WORK REQUIRED: The answer must be the full listing, repeated exactly.

---------------

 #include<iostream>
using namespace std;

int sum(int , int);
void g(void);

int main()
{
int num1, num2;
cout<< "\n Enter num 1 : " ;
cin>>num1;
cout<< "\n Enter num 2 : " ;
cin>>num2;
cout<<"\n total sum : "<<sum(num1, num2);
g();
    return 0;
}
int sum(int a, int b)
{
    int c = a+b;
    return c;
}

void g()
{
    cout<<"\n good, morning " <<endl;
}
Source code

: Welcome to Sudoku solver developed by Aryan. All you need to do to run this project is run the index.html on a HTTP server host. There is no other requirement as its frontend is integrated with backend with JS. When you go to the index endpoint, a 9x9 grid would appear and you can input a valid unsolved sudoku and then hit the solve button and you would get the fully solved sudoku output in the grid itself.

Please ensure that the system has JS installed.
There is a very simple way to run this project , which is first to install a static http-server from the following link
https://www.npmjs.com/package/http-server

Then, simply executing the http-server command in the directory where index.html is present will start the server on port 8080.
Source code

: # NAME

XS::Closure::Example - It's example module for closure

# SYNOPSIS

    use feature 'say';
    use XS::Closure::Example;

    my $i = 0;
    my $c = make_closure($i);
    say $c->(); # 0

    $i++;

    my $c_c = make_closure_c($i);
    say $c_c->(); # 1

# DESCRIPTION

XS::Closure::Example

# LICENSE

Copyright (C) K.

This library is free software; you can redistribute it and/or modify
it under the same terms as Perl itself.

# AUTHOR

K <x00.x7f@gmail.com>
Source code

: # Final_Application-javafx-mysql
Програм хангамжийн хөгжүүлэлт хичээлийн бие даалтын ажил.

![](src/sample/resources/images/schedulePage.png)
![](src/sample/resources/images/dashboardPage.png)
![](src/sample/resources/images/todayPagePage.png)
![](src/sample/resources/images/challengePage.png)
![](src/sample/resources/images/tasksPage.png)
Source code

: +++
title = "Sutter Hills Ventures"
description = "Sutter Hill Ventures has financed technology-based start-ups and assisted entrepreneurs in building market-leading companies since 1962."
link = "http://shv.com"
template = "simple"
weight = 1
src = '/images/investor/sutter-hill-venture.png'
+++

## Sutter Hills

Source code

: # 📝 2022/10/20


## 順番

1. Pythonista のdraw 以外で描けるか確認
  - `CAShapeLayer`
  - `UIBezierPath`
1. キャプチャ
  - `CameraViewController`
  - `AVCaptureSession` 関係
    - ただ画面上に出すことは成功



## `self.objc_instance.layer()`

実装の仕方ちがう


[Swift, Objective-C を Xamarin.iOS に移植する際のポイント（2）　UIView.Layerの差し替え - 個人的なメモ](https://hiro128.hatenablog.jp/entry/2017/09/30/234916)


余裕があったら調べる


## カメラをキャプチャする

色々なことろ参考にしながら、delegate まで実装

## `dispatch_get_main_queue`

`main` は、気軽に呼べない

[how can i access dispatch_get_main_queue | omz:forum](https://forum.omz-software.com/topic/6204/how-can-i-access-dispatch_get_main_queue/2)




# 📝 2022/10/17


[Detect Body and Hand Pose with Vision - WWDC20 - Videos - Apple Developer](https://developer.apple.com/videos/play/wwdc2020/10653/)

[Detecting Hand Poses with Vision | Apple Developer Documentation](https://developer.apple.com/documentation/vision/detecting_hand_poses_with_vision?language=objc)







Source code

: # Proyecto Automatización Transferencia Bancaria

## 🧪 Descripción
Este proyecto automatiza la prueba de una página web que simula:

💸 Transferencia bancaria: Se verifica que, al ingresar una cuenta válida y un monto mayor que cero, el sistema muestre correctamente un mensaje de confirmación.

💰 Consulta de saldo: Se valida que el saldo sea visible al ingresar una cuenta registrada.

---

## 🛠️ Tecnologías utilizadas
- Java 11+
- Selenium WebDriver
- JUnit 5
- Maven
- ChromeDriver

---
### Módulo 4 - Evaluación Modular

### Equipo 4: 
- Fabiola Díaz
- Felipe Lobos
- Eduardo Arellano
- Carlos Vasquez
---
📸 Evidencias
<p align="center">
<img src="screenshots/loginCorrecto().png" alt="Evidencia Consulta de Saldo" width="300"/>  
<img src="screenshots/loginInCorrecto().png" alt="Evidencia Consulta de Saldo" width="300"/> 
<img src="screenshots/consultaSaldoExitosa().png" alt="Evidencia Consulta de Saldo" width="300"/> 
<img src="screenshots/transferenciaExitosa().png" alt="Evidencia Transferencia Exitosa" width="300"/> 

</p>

---------------

ANSWER TO THE PROBLEM:
 #include<iostream>
using namespace std;

int sum(int , int);
void g(void);

int main()
{
int num1, num2;
cout<< "\n Enter num 1 : " ;
cin>>num1;
cout<< "\n Enter num 2 : " ;
cin>>num2;
cout<<"\n total sum : "<<sum(num1, num2);
g();
    return 0;
}
int sum(int a, int b)
{
    int c = a+b;
    return c;
}

void g()
{
    cout<<"\n good, morning " <<endl;
}
Source code

: Welcome to Sudoku solver developed by Aryan. All you need to do to run this project is run the index.html on a HTTP server host. There is no other requirement as its frontend is integrated with backend with JS. When you go to the index endpoint, a 9x9 grid would appear and you can input a valid unsolved sudoku and then hit the solve button and you would get the fully solved sudoku output in the grid itself.

Please ensure that the system has JS installed.
There is a very simple way to run this project , which is first to install a static http-server from the following link
https://www.npmjs.com/package/http-server

Then, simply executing the http-server command in the directory where index.html is present will start the server on port 8080.
Source code

: # NAME

XS::Closure::Example - It's example module for closure

# SYNOPSIS

    use feature 'say';
    use XS::Closure::Example;

    my $i = 0;
    my $c = make_closure($i);
    say $c->(); # 0

    $i++;

    my $c_c = make_closure_c($i);
    say $c_c->(); # 1

# DESCRIPTION

XS::Closure::Example

# LICENSE

Copyright (C) K.

This library is free software; you can redistribute it and/or modify
it under the same terms as Perl itself.

# AUTHOR

K <x00.x7f@gmail.com>
Source code

: # Final_Application-javafx-mysql
Програм хангамжийн хөгжүүлэлт хичээлийн бие даалтын ажил.

![](src/sample/resources/images/schedulePage.png)
![](src/sample/resources/images/dashboardPage.png)
![](src/sample/resources/images/todayPagePage.png)
![](src/sample/resources/images/challengePage.png)
![](src/sample/resources/images/tasksPage.png)
Source code

: +++
title = "Sutter Hills Ventures"
description = "Sutter Hill Ventures has financed technology-based start-ups and assisted entrepreneurs in building market-leading companies since 1962."
link = "http://shv.com"
template = "simple"
weight = 1
src = '/images/investor/sutter-hill-venture.png'
+++

## Sutter Hills

Source code

: # 📝 2022/10/20


## 順番

1. Pythonista のdraw 以外で描けるか確認
  - `CAShapeLayer`
  - `UIBezierPath`
1. キャプチャ
  - `CameraViewController`
  - `AVCaptureSession` 関係
    - ただ画面上に出すことは成功



## `self.objc_instance.layer()`

実装の仕方ちがう


[Swift, Objective-C を Xamarin.iOS に移植する際のポイント（2）　UIView.Layerの差し替え - 個人的なメモ](https://hiro128.hatenablog.jp/entry/2017/09/30/234916)


余裕があったら調べる


## カメラをキャプチャする

色々なことろ参考にしながら、delegate まで実装

## `dispatch_get_main_queue`

`main` は、気軽に呼べない

[how can i access dispatch_get_main_queue | omz:forum](https://forum.omz-software.com/topic/6204/how-can-i-access-dispatch_get_main_queue/2)




# 📝 2022/10/17


[Detect Body and Hand Pose with Vision - WWDC20 - Videos - Apple Developer](https://developer.apple.com/videos/play/wwdc2020/10653/)

[Detecting Hand Poses with Vision | Apple Developer Documentation](https://developer.apple.com/documentation/vision/detecting_hand_poses_with_vision?language=objc)







Source code

: # Proyecto Automatización Transferencia Bancaria

## 🧪 Descripción
Este proyecto automatiza la prueba de una página web que simula:

💸 Transferencia bancaria: Se verifica que, al ingresar una cuenta válida y un monto mayor que cero, el sistema muestre correctamente un mensaje de confirmación.

💰 Consulta de saldo: Se valida que el saldo sea visible al ingresar una cuenta registrada.

---

## 🛠️ Tecnologías utilizadas
- Java 11+
- Selenium WebDriver
- JUnit 5
- Maven
- ChromeDriver

---
### Módulo 4 - Evaluación Modular

### Equipo 4: 
- Fabiola Díaz
- Felipe Lobos
- Eduardo Arellano
- Carlos Vasquez
---
📸 Evidencias
<p align="center">
<img src="screenshots/loginCorrecto().png" alt="Evidencia Consulta de Saldo" width="300"/>  
<img src="screenshots/loginInCorrecto().png" alt="Evidencia Consulta de Saldo" width="300"/> 
<img src="screenshots/consultaSaldoExitosa().png" alt="Evidencia Consulta de Saldo" width="300"/> 
<img src="screenshots/transferenciaExitosa().png" alt="Evidencia Transferencia Exitosa" width="300"/> 

</p>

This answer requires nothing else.